-- Records provided --
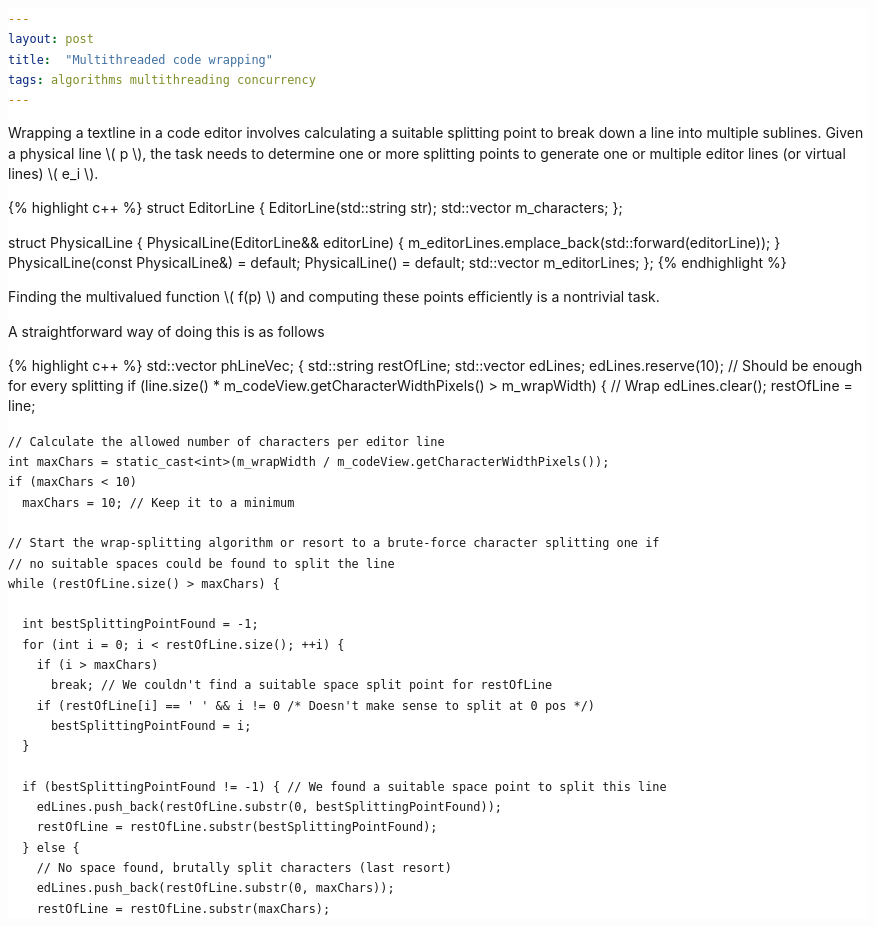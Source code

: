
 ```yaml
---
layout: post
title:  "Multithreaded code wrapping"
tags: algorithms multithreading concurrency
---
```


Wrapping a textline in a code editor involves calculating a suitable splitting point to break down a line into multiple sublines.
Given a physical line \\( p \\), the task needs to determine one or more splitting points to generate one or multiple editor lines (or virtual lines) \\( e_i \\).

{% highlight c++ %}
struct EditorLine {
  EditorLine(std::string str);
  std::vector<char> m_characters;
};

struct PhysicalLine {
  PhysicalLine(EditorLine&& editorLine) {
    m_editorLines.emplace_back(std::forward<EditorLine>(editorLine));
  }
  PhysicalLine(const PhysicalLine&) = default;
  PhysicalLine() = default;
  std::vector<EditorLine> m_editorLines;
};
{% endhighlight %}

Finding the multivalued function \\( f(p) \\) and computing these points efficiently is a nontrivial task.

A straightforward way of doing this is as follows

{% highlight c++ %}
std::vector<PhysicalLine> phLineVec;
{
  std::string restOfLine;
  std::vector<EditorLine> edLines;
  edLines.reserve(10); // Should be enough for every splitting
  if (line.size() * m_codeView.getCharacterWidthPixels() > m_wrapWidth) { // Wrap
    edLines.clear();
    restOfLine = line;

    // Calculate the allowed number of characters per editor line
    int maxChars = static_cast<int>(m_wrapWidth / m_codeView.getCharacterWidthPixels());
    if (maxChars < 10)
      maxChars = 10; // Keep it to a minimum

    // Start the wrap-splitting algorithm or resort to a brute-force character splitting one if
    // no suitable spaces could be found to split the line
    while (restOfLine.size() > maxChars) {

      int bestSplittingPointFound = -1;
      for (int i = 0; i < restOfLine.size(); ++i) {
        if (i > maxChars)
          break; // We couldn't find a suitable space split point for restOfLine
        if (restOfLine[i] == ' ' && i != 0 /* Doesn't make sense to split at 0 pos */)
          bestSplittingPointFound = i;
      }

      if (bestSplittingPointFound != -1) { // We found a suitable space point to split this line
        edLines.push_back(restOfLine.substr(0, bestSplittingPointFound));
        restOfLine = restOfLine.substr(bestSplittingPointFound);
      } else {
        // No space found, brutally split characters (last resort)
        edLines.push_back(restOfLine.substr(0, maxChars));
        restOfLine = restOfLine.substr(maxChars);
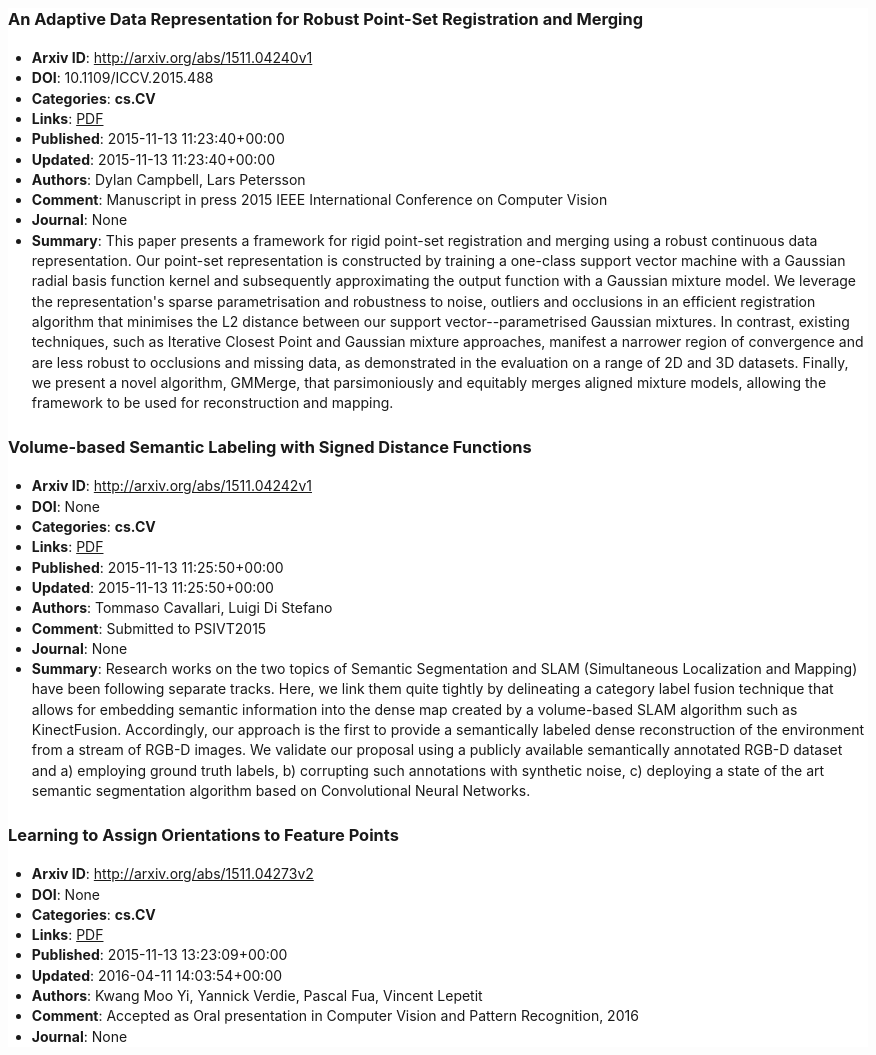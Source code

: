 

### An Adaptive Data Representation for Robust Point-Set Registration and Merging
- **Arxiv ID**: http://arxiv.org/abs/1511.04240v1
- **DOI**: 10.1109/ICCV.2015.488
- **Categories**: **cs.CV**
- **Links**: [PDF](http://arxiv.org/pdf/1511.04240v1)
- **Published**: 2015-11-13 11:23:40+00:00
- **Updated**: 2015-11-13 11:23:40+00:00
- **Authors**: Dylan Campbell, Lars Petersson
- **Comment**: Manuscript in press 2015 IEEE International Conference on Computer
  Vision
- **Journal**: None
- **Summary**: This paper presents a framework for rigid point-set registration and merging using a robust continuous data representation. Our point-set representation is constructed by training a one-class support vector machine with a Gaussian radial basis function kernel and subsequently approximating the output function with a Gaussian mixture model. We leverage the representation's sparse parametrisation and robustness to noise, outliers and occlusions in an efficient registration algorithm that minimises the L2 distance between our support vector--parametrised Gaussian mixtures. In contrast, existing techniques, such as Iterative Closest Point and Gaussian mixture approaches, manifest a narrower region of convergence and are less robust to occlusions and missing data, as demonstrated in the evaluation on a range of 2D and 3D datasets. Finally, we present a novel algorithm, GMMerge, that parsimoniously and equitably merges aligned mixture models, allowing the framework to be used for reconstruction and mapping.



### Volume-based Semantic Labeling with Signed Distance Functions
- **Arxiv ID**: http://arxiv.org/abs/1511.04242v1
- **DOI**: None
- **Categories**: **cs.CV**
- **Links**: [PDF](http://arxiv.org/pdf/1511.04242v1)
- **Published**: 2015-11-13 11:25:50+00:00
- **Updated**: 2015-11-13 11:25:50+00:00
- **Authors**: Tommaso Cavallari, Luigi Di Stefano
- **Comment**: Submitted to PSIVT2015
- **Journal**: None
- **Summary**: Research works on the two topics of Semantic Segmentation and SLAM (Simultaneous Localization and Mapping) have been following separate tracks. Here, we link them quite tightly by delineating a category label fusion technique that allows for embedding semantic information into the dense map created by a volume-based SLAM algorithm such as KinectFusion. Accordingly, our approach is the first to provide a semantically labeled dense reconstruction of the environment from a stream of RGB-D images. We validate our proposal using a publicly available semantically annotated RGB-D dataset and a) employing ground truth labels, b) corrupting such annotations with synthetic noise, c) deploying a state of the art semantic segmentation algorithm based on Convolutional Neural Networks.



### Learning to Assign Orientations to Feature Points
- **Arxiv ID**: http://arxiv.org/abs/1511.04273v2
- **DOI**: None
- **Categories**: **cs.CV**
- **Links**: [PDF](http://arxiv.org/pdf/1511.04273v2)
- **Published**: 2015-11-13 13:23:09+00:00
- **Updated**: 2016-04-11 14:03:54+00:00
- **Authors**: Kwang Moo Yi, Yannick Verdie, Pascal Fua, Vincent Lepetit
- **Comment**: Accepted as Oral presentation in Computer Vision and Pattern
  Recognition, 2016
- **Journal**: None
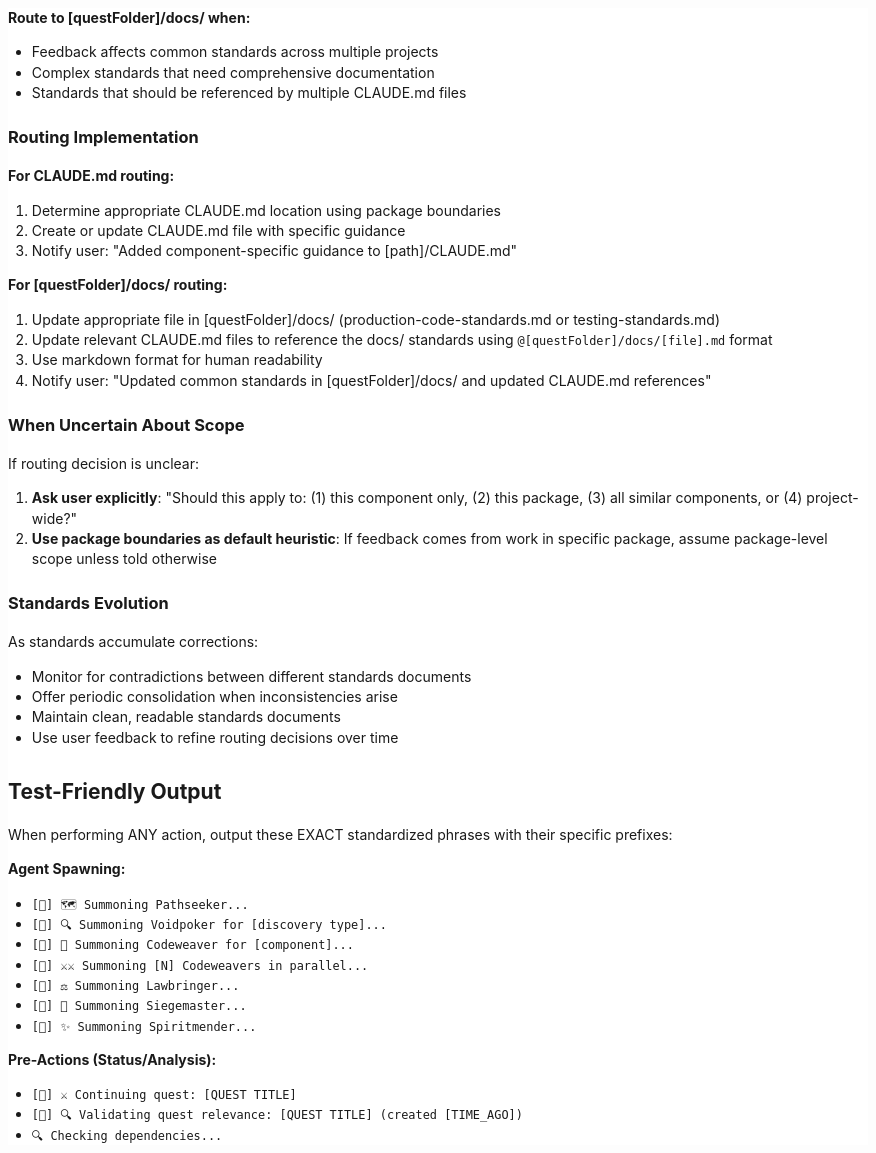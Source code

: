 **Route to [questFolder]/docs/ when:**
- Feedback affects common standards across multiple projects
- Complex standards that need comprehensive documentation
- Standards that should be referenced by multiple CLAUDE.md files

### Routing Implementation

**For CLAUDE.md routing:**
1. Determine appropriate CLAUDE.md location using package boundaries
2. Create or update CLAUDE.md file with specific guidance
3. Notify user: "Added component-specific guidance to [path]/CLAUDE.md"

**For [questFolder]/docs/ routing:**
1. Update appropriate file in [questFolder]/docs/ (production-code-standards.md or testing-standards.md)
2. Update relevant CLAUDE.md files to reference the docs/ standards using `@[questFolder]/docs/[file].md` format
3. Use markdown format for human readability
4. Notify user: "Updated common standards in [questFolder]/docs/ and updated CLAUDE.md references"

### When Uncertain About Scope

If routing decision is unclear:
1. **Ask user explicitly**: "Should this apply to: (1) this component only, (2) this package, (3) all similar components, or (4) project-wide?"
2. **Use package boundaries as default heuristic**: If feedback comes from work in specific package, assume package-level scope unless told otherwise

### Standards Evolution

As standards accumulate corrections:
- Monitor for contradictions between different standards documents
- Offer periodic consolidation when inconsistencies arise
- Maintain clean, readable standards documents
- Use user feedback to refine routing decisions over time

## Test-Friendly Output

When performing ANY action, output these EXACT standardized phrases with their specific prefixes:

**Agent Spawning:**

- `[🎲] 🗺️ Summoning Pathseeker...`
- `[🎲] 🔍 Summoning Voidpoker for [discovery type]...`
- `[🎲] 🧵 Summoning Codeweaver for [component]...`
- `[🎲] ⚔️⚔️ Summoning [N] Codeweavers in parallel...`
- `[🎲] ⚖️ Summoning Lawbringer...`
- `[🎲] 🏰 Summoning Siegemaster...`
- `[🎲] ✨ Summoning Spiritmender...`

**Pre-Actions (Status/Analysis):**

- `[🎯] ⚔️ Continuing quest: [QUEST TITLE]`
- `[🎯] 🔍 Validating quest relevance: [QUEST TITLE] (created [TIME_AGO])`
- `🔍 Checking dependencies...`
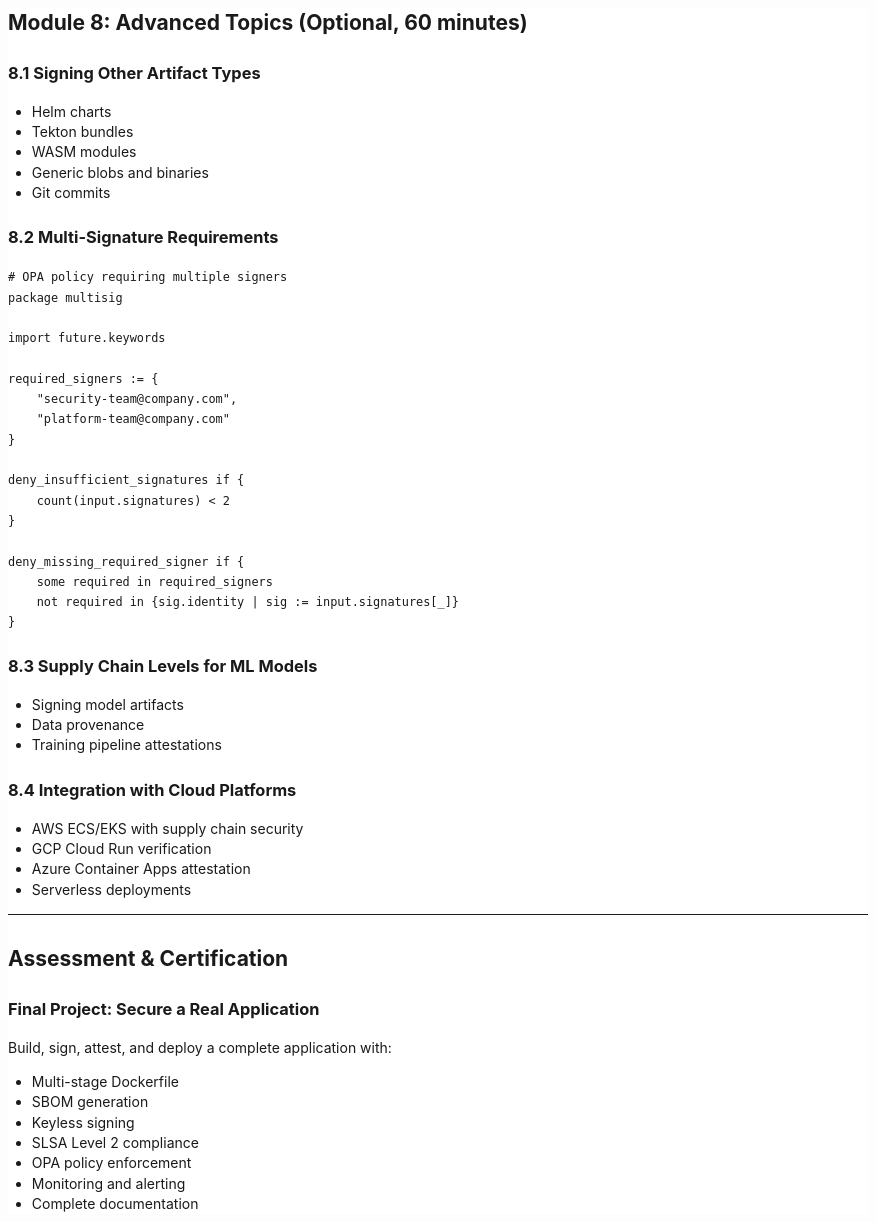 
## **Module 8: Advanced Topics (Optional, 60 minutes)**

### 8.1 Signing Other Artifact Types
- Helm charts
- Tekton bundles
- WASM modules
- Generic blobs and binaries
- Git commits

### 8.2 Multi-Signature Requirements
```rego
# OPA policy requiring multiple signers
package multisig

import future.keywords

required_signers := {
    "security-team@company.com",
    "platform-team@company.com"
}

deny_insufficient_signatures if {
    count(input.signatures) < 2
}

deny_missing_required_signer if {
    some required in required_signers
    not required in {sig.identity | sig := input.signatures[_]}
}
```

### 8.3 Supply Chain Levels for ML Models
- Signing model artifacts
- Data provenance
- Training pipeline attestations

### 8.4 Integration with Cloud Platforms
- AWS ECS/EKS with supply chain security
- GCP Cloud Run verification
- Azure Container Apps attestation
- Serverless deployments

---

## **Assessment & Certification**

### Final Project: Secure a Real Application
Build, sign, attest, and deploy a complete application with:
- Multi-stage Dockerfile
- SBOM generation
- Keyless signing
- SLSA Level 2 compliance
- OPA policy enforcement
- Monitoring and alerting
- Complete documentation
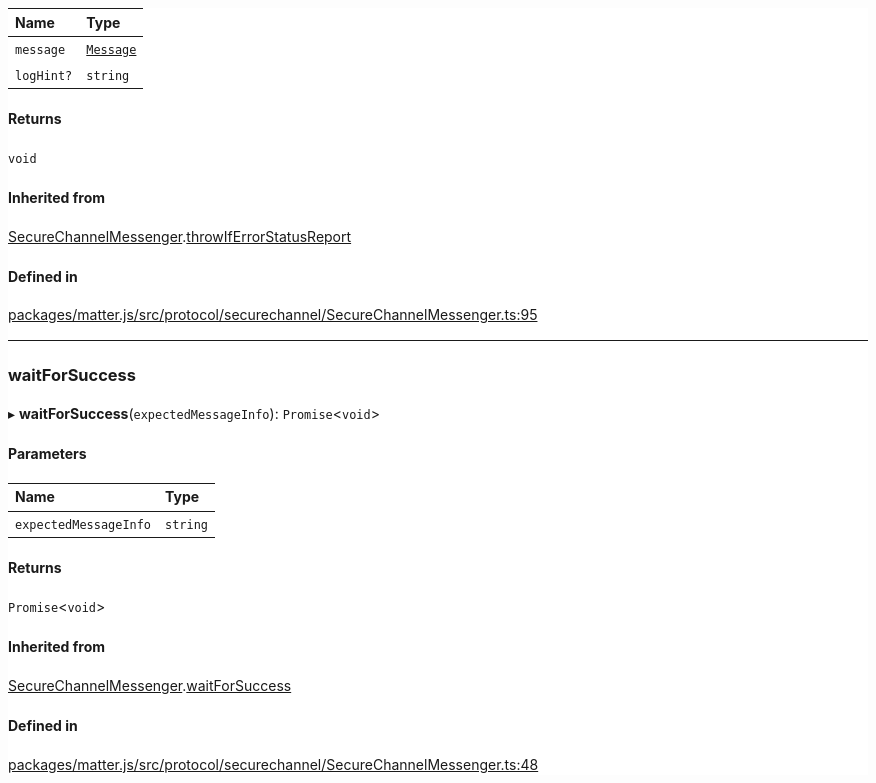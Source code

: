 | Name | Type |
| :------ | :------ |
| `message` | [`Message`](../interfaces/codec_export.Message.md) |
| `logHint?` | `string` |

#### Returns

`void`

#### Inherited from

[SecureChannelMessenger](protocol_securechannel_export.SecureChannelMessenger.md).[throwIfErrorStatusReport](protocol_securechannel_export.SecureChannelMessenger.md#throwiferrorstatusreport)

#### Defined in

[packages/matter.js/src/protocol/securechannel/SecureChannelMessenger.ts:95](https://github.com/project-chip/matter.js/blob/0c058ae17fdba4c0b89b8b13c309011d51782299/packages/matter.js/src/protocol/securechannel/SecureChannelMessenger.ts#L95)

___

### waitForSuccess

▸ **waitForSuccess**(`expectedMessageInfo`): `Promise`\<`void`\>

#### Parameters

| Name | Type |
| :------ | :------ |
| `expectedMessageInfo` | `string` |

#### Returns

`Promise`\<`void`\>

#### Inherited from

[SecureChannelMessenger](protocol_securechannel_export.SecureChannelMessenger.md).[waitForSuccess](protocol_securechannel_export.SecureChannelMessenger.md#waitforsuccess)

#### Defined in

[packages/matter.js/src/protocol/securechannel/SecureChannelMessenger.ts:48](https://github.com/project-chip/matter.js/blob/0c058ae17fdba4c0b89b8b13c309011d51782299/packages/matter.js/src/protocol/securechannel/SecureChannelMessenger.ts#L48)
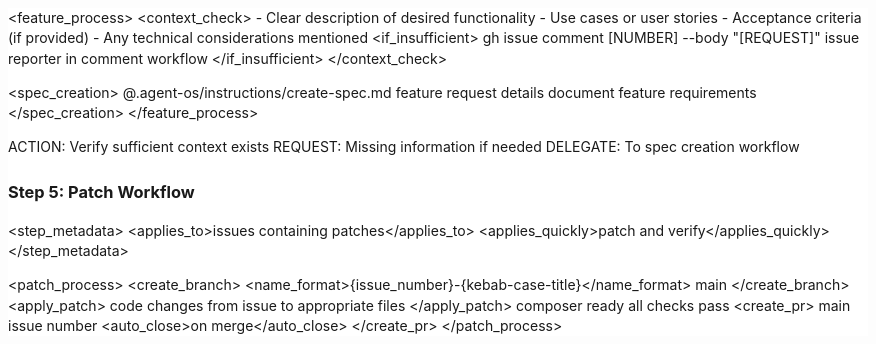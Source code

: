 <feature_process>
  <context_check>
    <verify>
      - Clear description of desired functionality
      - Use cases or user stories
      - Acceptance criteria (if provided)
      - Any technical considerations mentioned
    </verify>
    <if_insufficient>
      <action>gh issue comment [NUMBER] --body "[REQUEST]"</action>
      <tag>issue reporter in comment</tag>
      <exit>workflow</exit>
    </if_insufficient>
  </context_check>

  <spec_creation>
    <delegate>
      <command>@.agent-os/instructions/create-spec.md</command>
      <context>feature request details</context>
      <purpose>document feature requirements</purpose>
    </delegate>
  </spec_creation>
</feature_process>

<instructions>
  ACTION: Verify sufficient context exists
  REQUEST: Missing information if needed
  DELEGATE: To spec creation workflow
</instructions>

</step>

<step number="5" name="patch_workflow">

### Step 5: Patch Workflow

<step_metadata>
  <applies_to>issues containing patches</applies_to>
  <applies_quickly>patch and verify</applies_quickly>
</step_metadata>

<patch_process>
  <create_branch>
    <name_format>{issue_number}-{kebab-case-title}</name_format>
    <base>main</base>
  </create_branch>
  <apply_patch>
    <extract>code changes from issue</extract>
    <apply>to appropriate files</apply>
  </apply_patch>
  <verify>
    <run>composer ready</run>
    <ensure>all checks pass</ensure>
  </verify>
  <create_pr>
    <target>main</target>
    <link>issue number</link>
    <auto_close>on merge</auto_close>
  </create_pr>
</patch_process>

-- What to produce --
Reproduce the data above exactly, but only from the line containing "- Azure Container Apps attestation" through the line containing "</context_check>"; skip the pictures.

-- Solution for this exercise --
- Azure Container Apps attestation
- Serverless deployments

---

## **Assessment & Certification**

### Final Project: Secure a Real Application
Build, sign, attest, and deploy a complete application with:
- Multi-stage Dockerfile
- SBOM generation
- Keyless signing
- SLSA Level 2 compliance
- OPA policy enforcement
- Monitoring and alerting
- Complete documentation
Source code

: | Name | Type |
| :------ | :------ |
| `message` | [`Message`](../interfaces/codec_export.Message.md) |
| `logHint?` | `string` |

#### Returns

`void`

#### Inherited from

[SecureChannelMessenger](protocol_securechannel_export.SecureChannelMessenger.md).[throwIfErrorStatusReport](protocol_securechannel_export.SecureChannelMessenger.md#throwiferrorstatusreport)

#### Defined in

[packages/matter.js/src/protocol/securechannel/SecureChannelMessenger.ts:95](https://github.com/project-chip/matter.js/blob/0c058ae17fdba4c0b89b8b13c309011d51782299/packages/matter.js/src/protocol/securechannel/SecureChannelMessenger.ts#L95)

___

### waitForSuccess

▸ **waitForSuccess**(`expectedMessageInfo`): `Promise`\<`void`\>

#### Parameters

| Name | Type |
| :------ | :------ |
| `expectedMessageInfo` | `string` |

#### Returns

`Promise`\<`void`\>

#### Inherited from

[SecureChannelMessenger](protocol_securechannel_export.SecureChannelMessenger.md).[waitForSuccess](protocol_securechannel_export.SecureChannelMessenger.md#waitforsuccess)

#### Defined in

[packages/matter.js/src/protocol/securechannel/SecureChannelMessenger.ts:48](https://github.com/project-chip/matter.js/blob/0c058ae17fdba4c0b89b8b13c309011d51782299/packages/matter.js/src/protocol/securechannel/SecureChannelMessenger.ts#L48)
Source code

: <feature_process>
  <context_check>
    <verify>
      - Clear description of desired functionality
      - Use cases or user stories
      - Acceptance criteria (if provided)
      - Any technical considerations mentioned
    </verify>
    <if_insufficient>
      <action>gh issue comment [NUMBER] --body "[REQUEST]"</action>
      <tag>issue reporter in comment</tag>
      <exit>workflow</exit>
    </if_insufficient>
  </context_check>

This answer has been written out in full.